United States v. Gardner
107 F.3d 1314 (9th Cir. 1997)

  • Historically, when the US acquired new territory (like the acquisition of Nevada from Mexico), the general process was that all of the land was considered the property of the Federal government, and they would divvy it up and sell most of it off to private individuals, and give the rest to the State.
    • This land sale included most of the land acquired early in US history (like the Louisiana Purchase), but as time went on, the Federal government retained more and more of the land for military bases, national forests etc.
      • For example, over 80% of the land in Nevada has been retained by the Federal government.
  • Gardner owned a cattle ranch in Nevada next to a National Forest. He had a permit that allowed his cattle to graze in the Forest.

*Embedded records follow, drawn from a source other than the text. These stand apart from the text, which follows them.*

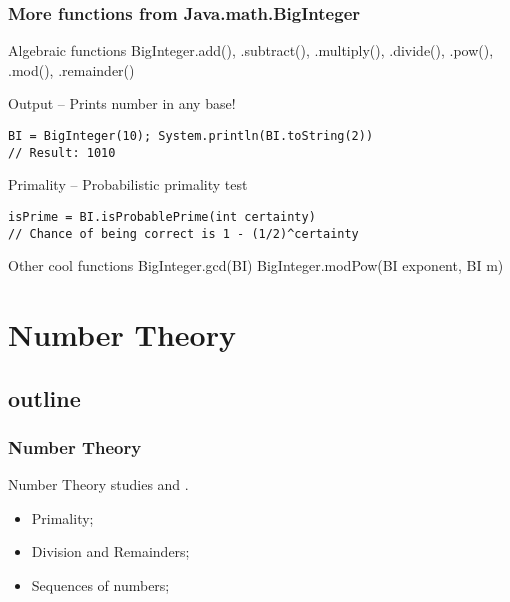 \documentclass{beamer}
\begin{document}
\begin{frame}[fragile]
  \frametitle{More functions from Java.math.BigInteger}
{\smaller

  \begin{block}{Algebraic functions}
    BigInteger.add(), .subtract(), .multiply(), .divide(),
    .pow(), .mod(), .remainder()
  \end{block}

  \begin{block}{Output -- Prints number in any base!}
\begin{verbatim}
BI = BigInteger(10); System.println(BI.toString(2))
// Result: 1010
\end{verbatim}
  \end{block}

  \begin{block}{Primality -- Probabilistic primality test}
\begin{verbatim}
isPrime = BI.isProbablePrime(int certainty)
// Chance of being correct is 1 - (1/2)^certainty
\end{verbatim}
  \end{block}


\begin{block}{Other cool functions}
  BigInteger.gcd(BI)
  BigInteger.modPow(BI exponent, BI m)
\end{block}}
\end{frame}


\section{Number Theory}
\subsection{outline}
\begin{frame}
  \frametitle{Number Theory} {\small

    Number Theory studies  and
    .

    \bigskip

    \begin{itemize}
    \item Primality;
    \item Division and Remainders;
    \item Sequences of numbers;
    \end{itemize}

    }
\end{frame}
\end{document}
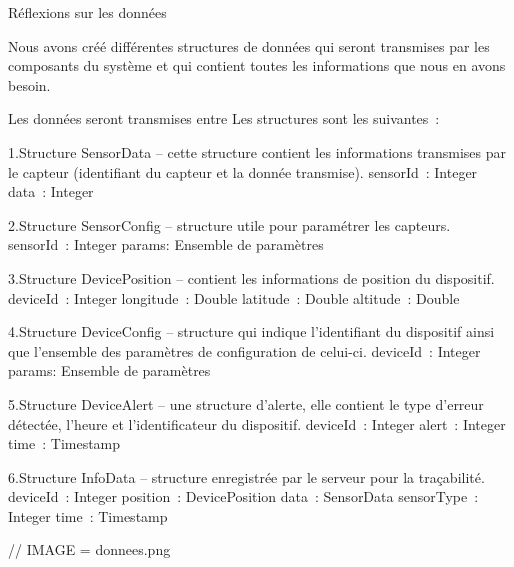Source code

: Réflexions sur les données

Nous avons créé différentes structures de données qui seront transmises par les composants du système et qui contient toutes les informations que nous en avons besoin.

Les données seront transmises entre 
Les structures sont les suivantes :

1.Structure SensorData – cette structure contient les informations transmises par le capteur (identifiant du capteur et la donnée transmise).
sensorId : Integer
data : Integer

2.Structure SensorConfig –  structure utile pour paramétrer les capteurs.
sensorId : Integer
params: Ensemble de paramètres

3.Structure DevicePosition – contient les informations de position du dispositif.
deviceId : Integer
longitude : Double
latitude : Double
altitude : Double

4.Structure DeviceConfig –  structure qui indique l’identifiant du dispositif ainsi que l’ensemble des paramètres de configuration de celui-ci.
deviceId : Integer
params: Ensemble de paramètres

5.Structure DeviceAlert – une structure d'alerte, elle contient le type d'erreur détectée, l'heure et l'identificateur du dispositif.
deviceId : Integer
alert : Integer
time : Timestamp

6.Structure InfoData – structure enregistrée par le serveur pour la traçabilité.
deviceId : Integer
position : DevicePosition
data : SensorData
sensorType : Integer
time : Timestamp

// IMAGE = donnees.png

  • There was a forest fire that burned the land Gardner's cows were grazing on. The US Forest Service reseeded the area, and closed it to grazing for two years in order to allow the land to recover.

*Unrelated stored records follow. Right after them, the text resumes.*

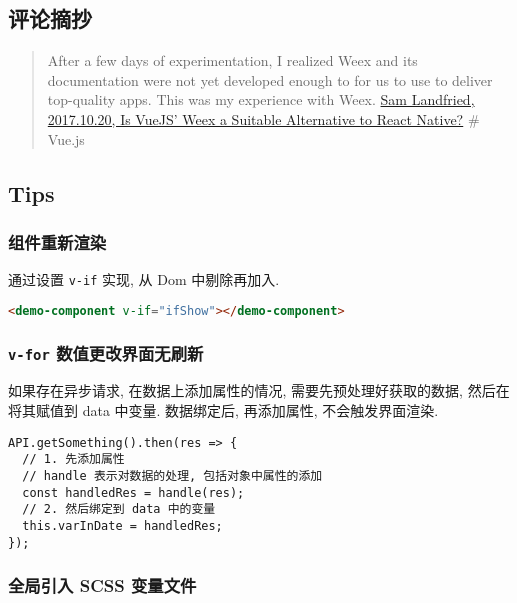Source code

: \subsection{评论摘抄}\label{ux8bc4ux8bbaux6458ux6284}

\begin{quote}
After a few days of experimentation, I realized Weex and its
documentation were not yet developed enough to for us to use to deliver
top-quality apps. This was my experience with Weex.
\href{https://www.bignerdranch.com/blog/is-vuejs-weex-a-suitable-alternative-to-react-native/}{Sam
Landfried, 2017.10.20, Is VueJS' Weex a Suitable Alternative to React
Native?} \# Vue.js
\end{quote}

\subsection{Tips}\label{tips-1}

\subsubsection{组件重新渲染}\label{ux7ec4ux4ef6ux91cdux65b0ux6e32ux67d3}

通过设置 \lstinline!v-if! 实现, 从 Dom 中剔除再加入.

\begin{lstlisting}[language=HTML]
<demo-component v-if="ifShow"></demo-component>
\end{lstlisting}

\subsubsection{\texorpdfstring{\texttt{v-for}
数值更改界面无刷新}{v-for 数值更改界面无刷新}}\label{v-for-ux6570ux503cux66f4ux6539ux754cux9762ux65e0ux5237ux65b0}

如果存在异步请求, 在数据上添加属性的情况, 需要先预处理好获取的数据,
然后在将其赋值到 data 中变量. 数据绑定后, 再添加属性, 不会触发界面渲染.

\begin{lstlisting}
API.getSomething().then(res => {
  // 1. 先添加属性
  // handle 表示对数据的处理, 包括对象中属性的添加
  const handledRes = handle(res);
  // 2. 然后绑定到 data 中的变量
  this.varInDate = handledRes;
});
\end{lstlisting}

\subsubsection{全局引入 SCSS
变量文件}\label{ux5168ux5c40ux5f15ux5165-scss-ux53d8ux91cfux6587ux4ef6}


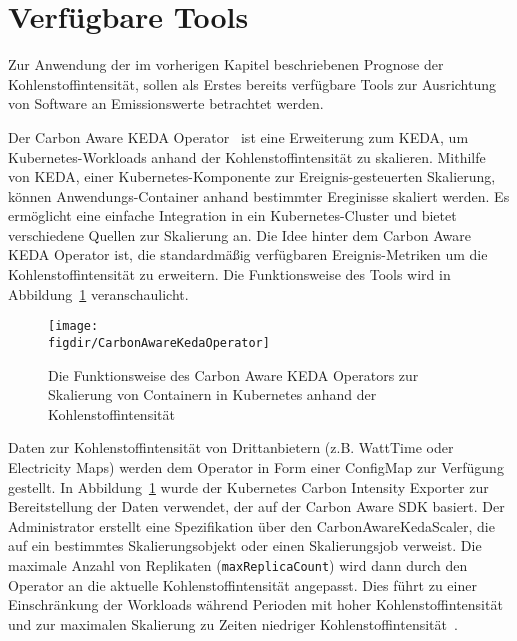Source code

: \section{Verfügbare Tools}\label{CAP:tools}
Zur Anwendung der im vorherigen Kapitel beschriebenen Prognose der Kohlenstoffintensität, sollen als Erstes bereits verfügbare Tools zur Ausrichtung von Software an Emissionswerte betrachtet werden.

Der Carbon Aware KEDA Operator~\cite{Azure.20240321T11:03:47.000Z} ist eine Erweiterung zum \ac{KEDA}, um Kubernetes-Workloads anhand der Kohlenstoffintensität zu skalieren.
Mithilfe von \ac{KEDA}, einer Kubernetes-Komponente zur Ereignis-gesteuerten Skalierung, können Anwendungs-Container anhand bestimmter Ereginisse skaliert werden.
Es ermöglicht eine einfache Integration in ein Kubernetes-Cluster und bietet verschiedene Quellen zur Skalierung an.
Die Idee hinter dem Carbon Aware \ac{KEDA} Operator ist, die standardmäßig verfügbaren Ereignis-Metriken um die Kohlenstoffintensität zu erweitern.
Die Funktionsweise des Tools wird in Abbildung~\ref{FIG:carbon-aware-keda-operator} veranschaulicht.
\begin{figure}
 \caption{Die Funktionsweise des Carbon Aware KEDA Operators zur Skalierung von Containern in Kubernetes anhand der Kohlenstoffintensität~\cite{Azure.20240321T11:03:47.000Z}}
 {\texttt{[image: \\figdir/CarbonAwareKedaOperator]}}
 \label{FIG:carbon-aware-keda-operator}
\end{figure}
Daten zur Kohlenstoffintensität von Drittanbietern (z.B. WattTime oder Electricity Maps) werden dem Operator in Form einer ConfigMap zur Verfügung gestellt.
In Abbildung~\ref{FIG:carbon-aware-keda-operator} wurde der Kubernetes Carbon Intensity Exporter zur Bereitstellung der Daten verwendet, der auf der Carbon Aware \ac{SDK} basiert.
Der Administrator erstellt eine Spezifikation über den CarbonAwareKedaScaler, die auf ein bestimmtes Skalierungsobjekt oder einen Skalierungsjob verweist.
Die maximale Anzahl von Replikaten (\lstinline[columns=fixed]{maxReplicaCount}) wird dann durch den Operator an die aktuelle Kohlenstoffintensität angepasst.
Dies führt zu einer Einschränkung der Workloads während Perioden mit hoher Kohlenstoffintensität und zur maximalen Skalierung zu Zeiten niedriger Kohlenstoffintensität~\cite{Azure.20240321T11:03:47.000Z}.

  • Gardner disobeyed the order and sent his cattle in. The US Forest Service fined Gardner for trespassing. Gardner refused to pay the fine and the US Forest Service sued.
    • Gardner argued that the Federal government didn't have title to the land, and so he couldn't be convicted of trespassing.
      • Gardner argued that when the US acquired the land from Mexico, it was only to be held in trust for the creation of future States, the Federal government didn't have the right to retain it for its own purposes, they were required to sell it off to private individuals.
  • The Trial Court upheld the fine. Gardner appealed.
  • The Appellate Court affirmed.
    • Gardner had argued that the decision in Pollard's Lessee v. Hagan (44 U.S. (3 How.) 212 (1845)), meant that the US only held land in trust, but the Appellate Court distinguished that decision by saying that that only applied to land acquired from the 13 original States (mostly Virginia and Georgia), and it did not apply to land acquired by the US later.
      • In those cases, the Federal government wasn't the original owner of the land, it was owned by the States. As part of the agreement to give the land to the Federal government, the Federal government agreed to hold it in trust.
      • In this case, the Federal government directly acquired Nevada from Mexico, so they didn't have to abide by the same agreement they made in Pollard.
    • The Court found that under the Property Clause (Article IV, 3, cl. 2) the Federal government has the authority to administer Federal lands anyway they choose, including the establishment of national forests and stopping Gardner's cattle from grazing there.
    • Gardner argued that the Equal Footing Doctrine meant that the Federal government was required to give Nevada the same rights as they gave other States, but the Court found that only applied to political sovereignty, not to economic or physical characteristics.
      • Gardner's argument was that the land in the eastern US was mostly owned by the States or private landholders. Therefore it wasn't fair that most of the land in the western US was mostly owned by the Federal government.